-- Opening Marker --
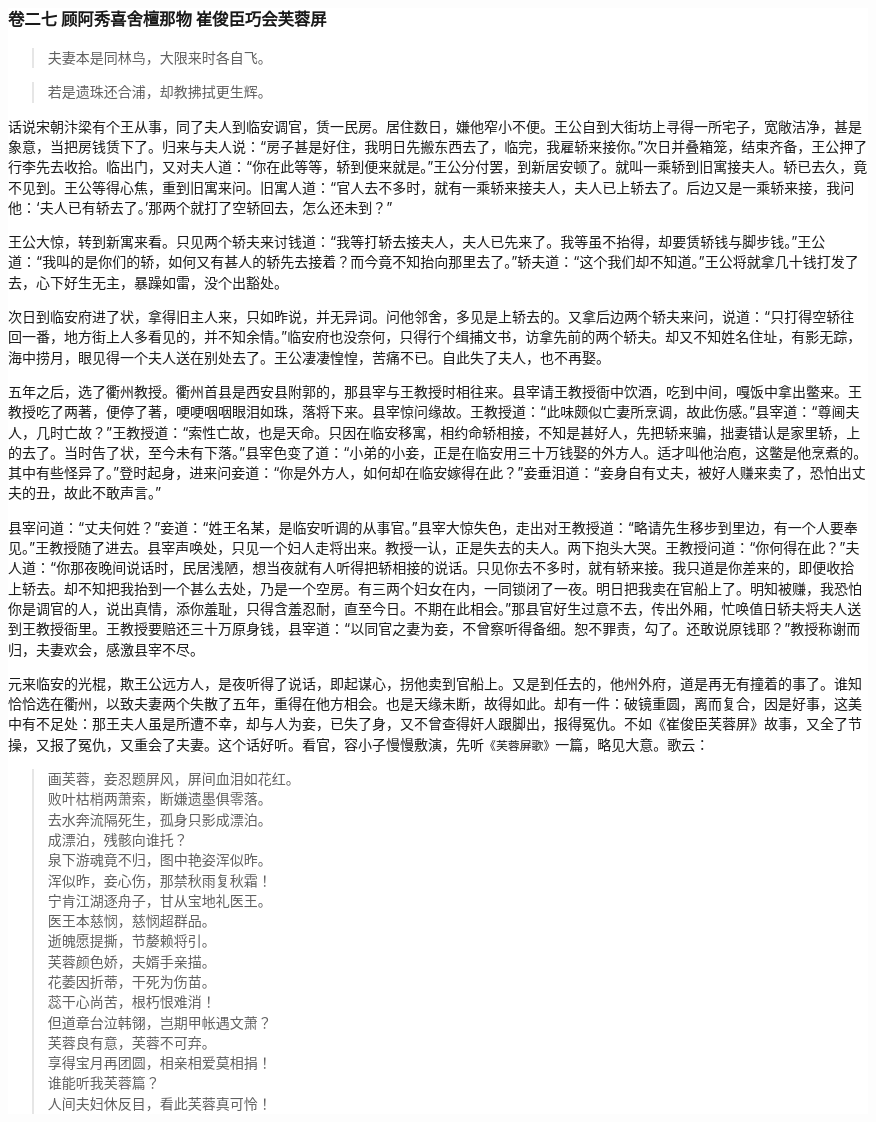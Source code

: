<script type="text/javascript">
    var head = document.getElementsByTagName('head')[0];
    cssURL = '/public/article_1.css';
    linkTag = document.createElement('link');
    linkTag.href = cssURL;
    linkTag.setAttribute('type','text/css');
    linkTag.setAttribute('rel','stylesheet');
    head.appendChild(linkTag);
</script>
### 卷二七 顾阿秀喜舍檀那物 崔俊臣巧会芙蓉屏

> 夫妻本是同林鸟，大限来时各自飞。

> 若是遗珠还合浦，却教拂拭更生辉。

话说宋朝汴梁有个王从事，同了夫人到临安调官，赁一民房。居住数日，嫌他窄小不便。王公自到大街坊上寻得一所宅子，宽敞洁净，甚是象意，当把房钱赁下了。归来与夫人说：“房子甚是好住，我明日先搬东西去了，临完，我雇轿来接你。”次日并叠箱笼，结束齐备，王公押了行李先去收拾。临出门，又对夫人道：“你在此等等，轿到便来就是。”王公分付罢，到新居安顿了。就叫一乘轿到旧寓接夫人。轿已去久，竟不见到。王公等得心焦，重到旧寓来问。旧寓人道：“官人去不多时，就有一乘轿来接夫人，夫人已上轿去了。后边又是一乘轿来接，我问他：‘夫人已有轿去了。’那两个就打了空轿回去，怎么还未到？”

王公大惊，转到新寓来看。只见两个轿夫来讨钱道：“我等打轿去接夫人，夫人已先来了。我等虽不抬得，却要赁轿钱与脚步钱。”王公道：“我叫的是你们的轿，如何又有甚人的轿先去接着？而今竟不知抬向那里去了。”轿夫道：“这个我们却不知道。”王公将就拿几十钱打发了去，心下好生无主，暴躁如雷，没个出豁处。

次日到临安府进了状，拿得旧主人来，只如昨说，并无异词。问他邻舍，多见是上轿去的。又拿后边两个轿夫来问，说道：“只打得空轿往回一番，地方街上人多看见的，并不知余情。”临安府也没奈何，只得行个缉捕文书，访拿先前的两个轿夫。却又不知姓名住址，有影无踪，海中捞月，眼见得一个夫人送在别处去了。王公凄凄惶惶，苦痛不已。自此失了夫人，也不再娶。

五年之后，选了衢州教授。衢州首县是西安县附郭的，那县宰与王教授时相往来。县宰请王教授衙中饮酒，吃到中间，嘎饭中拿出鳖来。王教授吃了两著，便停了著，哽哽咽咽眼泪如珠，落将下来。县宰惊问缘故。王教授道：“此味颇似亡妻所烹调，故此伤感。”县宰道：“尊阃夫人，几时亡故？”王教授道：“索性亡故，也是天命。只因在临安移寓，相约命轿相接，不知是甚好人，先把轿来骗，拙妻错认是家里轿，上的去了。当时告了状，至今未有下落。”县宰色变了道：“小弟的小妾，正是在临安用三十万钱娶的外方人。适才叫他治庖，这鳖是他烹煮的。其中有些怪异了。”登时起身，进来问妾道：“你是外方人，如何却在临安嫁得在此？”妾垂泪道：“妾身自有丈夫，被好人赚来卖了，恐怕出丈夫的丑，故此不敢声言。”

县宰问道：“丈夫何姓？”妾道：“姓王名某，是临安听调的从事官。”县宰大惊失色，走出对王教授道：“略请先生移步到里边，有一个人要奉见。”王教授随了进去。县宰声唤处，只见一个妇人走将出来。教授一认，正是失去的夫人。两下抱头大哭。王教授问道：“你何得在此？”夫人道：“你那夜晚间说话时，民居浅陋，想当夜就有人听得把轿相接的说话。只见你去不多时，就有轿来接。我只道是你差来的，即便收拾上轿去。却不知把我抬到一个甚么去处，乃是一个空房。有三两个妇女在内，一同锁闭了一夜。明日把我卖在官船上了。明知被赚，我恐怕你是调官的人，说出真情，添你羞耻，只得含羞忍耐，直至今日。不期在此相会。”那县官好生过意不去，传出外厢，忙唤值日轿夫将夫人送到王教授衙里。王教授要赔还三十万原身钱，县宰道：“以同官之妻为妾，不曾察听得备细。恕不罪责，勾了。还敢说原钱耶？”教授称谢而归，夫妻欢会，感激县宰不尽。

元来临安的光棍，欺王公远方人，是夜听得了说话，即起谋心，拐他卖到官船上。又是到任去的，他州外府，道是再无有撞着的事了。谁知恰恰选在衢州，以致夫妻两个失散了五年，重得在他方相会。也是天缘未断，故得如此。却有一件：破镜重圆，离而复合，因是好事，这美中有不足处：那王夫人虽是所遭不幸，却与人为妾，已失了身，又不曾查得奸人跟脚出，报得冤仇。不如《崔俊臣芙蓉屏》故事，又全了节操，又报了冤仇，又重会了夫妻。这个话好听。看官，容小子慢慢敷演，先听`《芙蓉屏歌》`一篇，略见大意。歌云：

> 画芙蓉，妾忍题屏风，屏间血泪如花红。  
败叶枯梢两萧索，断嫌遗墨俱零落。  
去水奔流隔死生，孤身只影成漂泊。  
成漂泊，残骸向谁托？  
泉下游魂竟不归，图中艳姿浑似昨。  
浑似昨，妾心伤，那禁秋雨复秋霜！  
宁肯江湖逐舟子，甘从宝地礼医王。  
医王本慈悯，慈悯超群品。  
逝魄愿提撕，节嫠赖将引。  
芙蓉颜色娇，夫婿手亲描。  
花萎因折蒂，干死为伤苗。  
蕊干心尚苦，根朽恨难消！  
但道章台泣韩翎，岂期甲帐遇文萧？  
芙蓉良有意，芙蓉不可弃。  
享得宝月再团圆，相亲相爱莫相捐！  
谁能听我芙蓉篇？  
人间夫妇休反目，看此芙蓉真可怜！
-- Closing Marker --
-- Opening Marker --
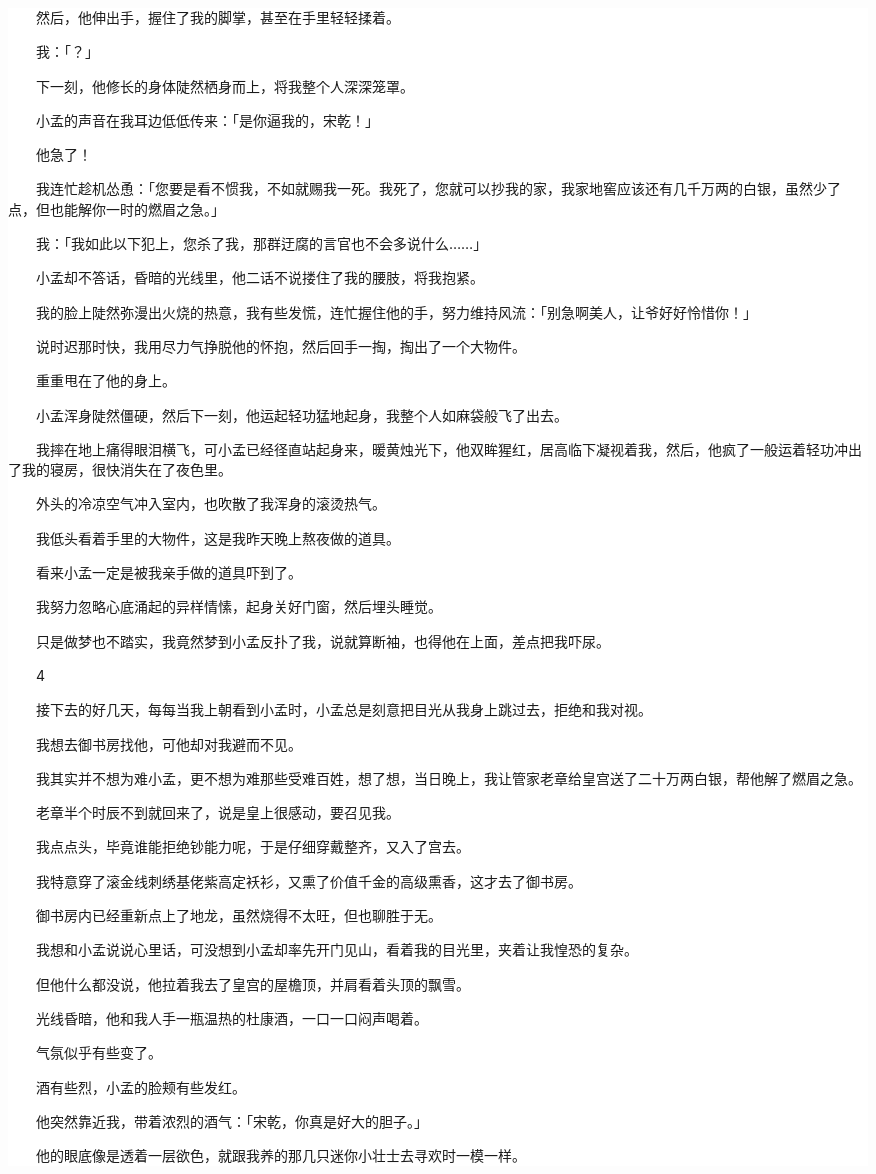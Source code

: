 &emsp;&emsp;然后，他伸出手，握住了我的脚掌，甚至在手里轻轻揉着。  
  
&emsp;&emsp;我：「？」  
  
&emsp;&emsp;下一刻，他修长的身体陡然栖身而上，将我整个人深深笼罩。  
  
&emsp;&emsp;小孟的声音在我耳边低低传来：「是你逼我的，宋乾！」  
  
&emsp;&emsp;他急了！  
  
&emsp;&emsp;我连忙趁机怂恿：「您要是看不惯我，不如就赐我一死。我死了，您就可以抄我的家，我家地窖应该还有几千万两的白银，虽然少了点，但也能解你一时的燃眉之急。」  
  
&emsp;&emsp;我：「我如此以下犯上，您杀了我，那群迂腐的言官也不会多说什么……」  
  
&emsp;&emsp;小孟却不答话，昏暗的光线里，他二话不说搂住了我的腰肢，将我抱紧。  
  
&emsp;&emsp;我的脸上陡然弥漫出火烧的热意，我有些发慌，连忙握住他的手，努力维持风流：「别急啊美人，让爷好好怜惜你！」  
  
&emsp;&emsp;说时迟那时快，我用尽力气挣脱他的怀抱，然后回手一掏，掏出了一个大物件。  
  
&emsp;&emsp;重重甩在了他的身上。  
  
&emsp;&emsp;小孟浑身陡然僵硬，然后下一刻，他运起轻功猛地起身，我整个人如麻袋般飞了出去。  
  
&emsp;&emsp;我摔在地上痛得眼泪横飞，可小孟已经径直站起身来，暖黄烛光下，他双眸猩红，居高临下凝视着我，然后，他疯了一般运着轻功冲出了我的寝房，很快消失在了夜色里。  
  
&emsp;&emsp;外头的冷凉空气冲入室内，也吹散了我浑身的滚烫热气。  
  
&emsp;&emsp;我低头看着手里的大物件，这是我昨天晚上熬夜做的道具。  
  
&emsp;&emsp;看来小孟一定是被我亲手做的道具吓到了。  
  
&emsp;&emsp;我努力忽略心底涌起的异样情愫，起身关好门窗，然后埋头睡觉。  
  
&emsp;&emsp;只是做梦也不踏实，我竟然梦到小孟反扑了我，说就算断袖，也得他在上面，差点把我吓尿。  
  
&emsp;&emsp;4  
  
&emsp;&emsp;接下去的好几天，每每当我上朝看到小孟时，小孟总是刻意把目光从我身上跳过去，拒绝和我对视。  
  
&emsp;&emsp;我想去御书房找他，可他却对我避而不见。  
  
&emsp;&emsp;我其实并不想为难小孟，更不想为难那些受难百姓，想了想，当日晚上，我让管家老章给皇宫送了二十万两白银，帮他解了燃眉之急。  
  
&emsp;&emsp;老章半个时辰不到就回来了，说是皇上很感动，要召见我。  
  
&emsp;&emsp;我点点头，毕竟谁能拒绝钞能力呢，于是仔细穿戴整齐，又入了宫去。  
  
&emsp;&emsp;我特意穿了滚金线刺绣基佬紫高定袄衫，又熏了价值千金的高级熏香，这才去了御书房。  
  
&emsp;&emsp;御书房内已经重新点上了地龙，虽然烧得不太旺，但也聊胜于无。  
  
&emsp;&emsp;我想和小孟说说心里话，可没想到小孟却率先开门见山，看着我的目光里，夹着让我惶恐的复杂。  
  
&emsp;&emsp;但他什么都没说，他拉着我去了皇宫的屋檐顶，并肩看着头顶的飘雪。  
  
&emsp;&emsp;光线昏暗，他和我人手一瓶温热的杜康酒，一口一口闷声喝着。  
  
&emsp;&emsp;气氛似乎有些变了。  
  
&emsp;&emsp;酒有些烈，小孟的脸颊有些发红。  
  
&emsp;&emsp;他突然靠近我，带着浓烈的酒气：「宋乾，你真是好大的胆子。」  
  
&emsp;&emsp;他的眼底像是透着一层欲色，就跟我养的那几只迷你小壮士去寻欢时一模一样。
-- Closing Marker --
== Assignment ==
Word for word, restate the lines above from the line containing "元来临安的光棍，欺王公远方人" through the line containing "花萎因折蒂，干死为伤苗。", with both included and nothing else.

== Output of the task ==
元来临安的光棍，欺王公远方人，是夜听得了说话，即起谋心，拐他卖到官船上。又是到任去的，他州外府，道是再无有撞着的事了。谁知恰恰选在衢州，以致夫妻两个失散了五年，重得在他方相会。也是天缘未断，故得如此。却有一件：破镜重圆，离而复合，因是好事，这美中有不足处：那王夫人虽是所遭不幸，却与人为妾，已失了身，又不曾查得奸人跟脚出，报得冤仇。不如《崔俊臣芙蓉屏》故事，又全了节操，又报了冤仇，又重会了夫妻。这个话好听。看官，容小子慢慢敷演，先听`《芙蓉屏歌》`一篇，略见大意。歌云：

> 画芙蓉，妾忍题屏风，屏间血泪如花红。  
败叶枯梢两萧索，断嫌遗墨俱零落。  
去水奔流隔死生，孤身只影成漂泊。  
成漂泊，残骸向谁托？  
泉下游魂竟不归，图中艳姿浑似昨。  
浑似昨，妾心伤，那禁秋雨复秋霜！  
宁肯江湖逐舟子，甘从宝地礼医王。  
医王本慈悯，慈悯超群品。  
逝魄愿提撕，节嫠赖将引。  
芙蓉颜色娇，夫婿手亲描。  
花萎因折蒂，干死为伤苗。  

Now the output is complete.